We have identified multiple issues with BK compaction.
This issue is to list all of them in one Jira ticket.
MajorCompaction and MinorCompaction are very basic. Either they do it or won’t do it. Proposal is to add Low Water Mark(LWM) and High Water Mark(HWM) to the disk space. Have different compaction frequency and re-claim %s when the disk space is < low water mark , > LWM < HWM, > HWM.
MajorCompaction and Minor Compactions are strictly frequency based. They should at least time of the day based, and also run during low system load, and if the system load raises, reduce the compaction depending on the disk availability
Current code disables compaction when disk space grows beyond configured threshold. There is no exit from this point. Have an option to keep reserved space for compaction, at least 2 entryLog file sizes when isForceGCAllowWhenNoSpace enabled.
Current code toggles READONLY status of the bookie as soon as it falls below the disk storage threshold. Imagine if we keep 95% as the threshold, Bookie becomes RW as soon as it falls below 95 % and few more writes pushes it above 95 and it turns back to RONLY. Use a set of defines (another set of LWM/HWM?) where Bookie turns RO on high end and won't become RW until it hits low end.
Current code never checks if the compaction is enabled or disabled once the major/minor compaction is started. If the bookie goes > disk threshold (95%) and at that compaction is going on, it never checks until it finishes but there may not be disk available for compaction to take place. So check if compaction is enabled after processing every EntryLog.
Current code changes the Bookie Cookie value even when new storage is added.
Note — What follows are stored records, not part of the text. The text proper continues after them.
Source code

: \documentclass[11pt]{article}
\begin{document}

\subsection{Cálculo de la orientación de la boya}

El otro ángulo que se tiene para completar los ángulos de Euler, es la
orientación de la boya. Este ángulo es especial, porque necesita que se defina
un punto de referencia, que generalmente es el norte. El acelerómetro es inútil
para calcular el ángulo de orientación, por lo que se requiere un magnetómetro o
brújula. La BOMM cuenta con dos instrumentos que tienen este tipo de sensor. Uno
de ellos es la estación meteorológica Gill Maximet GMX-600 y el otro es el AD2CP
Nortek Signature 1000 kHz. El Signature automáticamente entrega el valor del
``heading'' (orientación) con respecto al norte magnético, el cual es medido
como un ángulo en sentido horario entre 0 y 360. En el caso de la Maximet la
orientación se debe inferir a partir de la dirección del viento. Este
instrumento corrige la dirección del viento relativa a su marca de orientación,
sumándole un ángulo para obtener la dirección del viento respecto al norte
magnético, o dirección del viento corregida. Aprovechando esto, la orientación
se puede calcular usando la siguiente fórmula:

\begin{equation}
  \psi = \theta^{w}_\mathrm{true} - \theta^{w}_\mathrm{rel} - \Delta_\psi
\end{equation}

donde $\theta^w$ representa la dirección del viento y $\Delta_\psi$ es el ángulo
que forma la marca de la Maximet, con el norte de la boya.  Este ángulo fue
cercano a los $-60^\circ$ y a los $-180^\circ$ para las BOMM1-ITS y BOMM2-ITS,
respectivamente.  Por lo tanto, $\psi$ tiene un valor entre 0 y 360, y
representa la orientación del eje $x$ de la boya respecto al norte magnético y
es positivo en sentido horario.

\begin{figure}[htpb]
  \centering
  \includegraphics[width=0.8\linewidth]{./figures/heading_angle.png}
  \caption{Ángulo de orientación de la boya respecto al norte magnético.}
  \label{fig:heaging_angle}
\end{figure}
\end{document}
When the cookie changes Bookie becomes a new one, and BK cluster treats it as new bookie. If we have mechanism to keep valid cookie even after adding additional disk space, we may have a chance to bring the bookie back to healthy mode and have compaction going.
CheckPoint was never attempted to complete after once sync failure. There is a TODO in the code for this area.
When the disk is above threshold, Bookie goes to RO. If we have to restart the bookie, on the way back, bookie tries to create new entrylog and other files, which will fail because disk usage is above threshold, hence bookie refuses to come up.